As demand for rooibos soars, nature sets limits on farmers' ambitions

A worker of the Rooibos tea Skimmelberg farm carries tea on Wednesday in the Clanwilliam district heavily affected by the current drought.
A worker of the Rooibos tea Skimmelberg farm carries tea on Wednesday in the Clanwilliam district heavily affected by the current drought.

South African farmers are lining up to plant more rooibos tea as demand for the anti-oxidant-rich red brew it produces grows, but a natural limit on suitable land may mean supply will struggle to keep pace.

In 2018, farmers planted almost 65,000 hectares of rooibos, which only grows in a small, drought-stricken part of South Africa's southern tip.

That was up 12 percent on 2017, itself a record year, according to industry body The Rooibos Council.

The global herbal tea market is growing at 7 percent per year, according to data from Euromonitor International, and rooibos - with an established reputation for carrying health-giving properties - is increasingly popular.

Some established farmers expanded their harvests last year while others grew the crop for the first time.

Rooibos processors are trying to project a picture of a maturing industry able to deliver security of supply to global brands like Nestle and Unilever.

Years of dry weather throttled yields and pushed the price of the tea up by 18.5 percent in 2018, but some producers now expect supplies to replenish, helping them venture into new markets including in Asia and the Middle East.
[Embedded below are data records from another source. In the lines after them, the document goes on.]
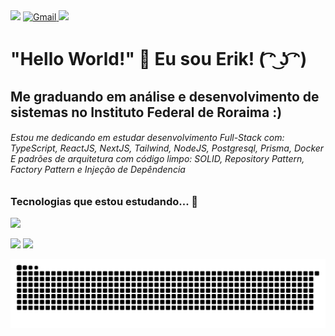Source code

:  <div>
<a href="https://www.instagram.com/erik.miqueias_/" target="_blank"><img loading="lazy" src="https://img.shields.io/badge/-Instagram-%23E4405F?style=for-the-badge&logo=instagram&logoColor=white" target="_blank"></a>
<a href="mailto:erikmiqueiaspereira@gmail.com">
    <img src="https://img.shields.io/badge/Gmail-D14836?style=for-the-badge&logo=gmail&logoColor=white" alt="Gmail">
</a>
<a href="https://www.linkedin.com/in/erik-miqueias-330471255/" target="_blank"><img loading="lazy" src="https://img.shields.io/badge/-LinkedIn-%230077B5?style=for-the-badge&logo=linkedin&logoColor=white" target="_blank"></a>   
</div>

# "Hello World!" 👋 Eu sou Erik! ( ͡ᵔ ͜ʖ ͡ᵔ)
## Me graduando em análise e desenvolvimento de sistemas no Instituto Federal de Roraima :) <br>
###### Estou me dedicando em estudar desenvolvimento Full-Stack com: TypeScript, ReactJS, NextJS, Tailwind, NodeJS, Postgresql, Prisma, Docker <br> E padrões de arquitetura com código limpo: SOLID, Repository Pattern, Factory Pattern e Injeção de Depêndencia
### Tecnologias que estou estudando... 🧠
<p>
  <a href="https://skillicons.dev">
    <img src="https://skillicons.dev/icons?i=git,react,typescript,nodejs,nextjs,docker,tailwind,prisma,postgres,mongo" />
  </a>
</p>

<div>
  <img loading="lazy" height="180em" src="https://github-readme-stats.vercel.app/api?username=erikmiqueias&show_icons=true&theme=dracula&include_all_commits=true&count_private=true"/>
  <img loading="lazy" height="180em" src="https://github-readme-stats.vercel.app/api/top-langs/?username=erikmiqueias&layout=compact&langs_count=7&theme=dracula"/>
</div>

 ![Snake animation](https://raw.githubusercontent.com/erikmiqueias/erikmiqueias/output/github-contribution-grid-snake-dark.svg)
Dawie de Villiers, managing director of processor Cape Natural, told Reuters his firm's investments in recent years had focused on supply, but that could now shift to the other end of the pipeline: building its client base and entering new markets.

"We haven't done that for a long time," he said.

Martin Bergh, boss of the largest processor Rooibos Limited, said he expected this year's crop to be 20-30 percent bigger, giving new impetus to an existing "gentle" push into China and South East Asia.


Wessel Lemmer, senior agricultural economist at lender Absa, said more frequent droughts could mean trouble for the plant, which doesn't tend to be irrigated and relies on specific climatic and soil conditions for survival.

"If they become the norm, we will have a problem," he said, adding some producers were starting to apply irrigation but it was too early to tell if it would be successful.

Hans Moller, who planted rooibos for the first time in 2018 and plans to expand his crop over the next three years, said rooibos was relatively hardy.

One factor that tempted him to farm it was expectations of hefty future demand relayed by existing processors and exporters.

"In the long term most of them predicted that in the... Western Cape we could not produce enough if the demand keeps going," he said.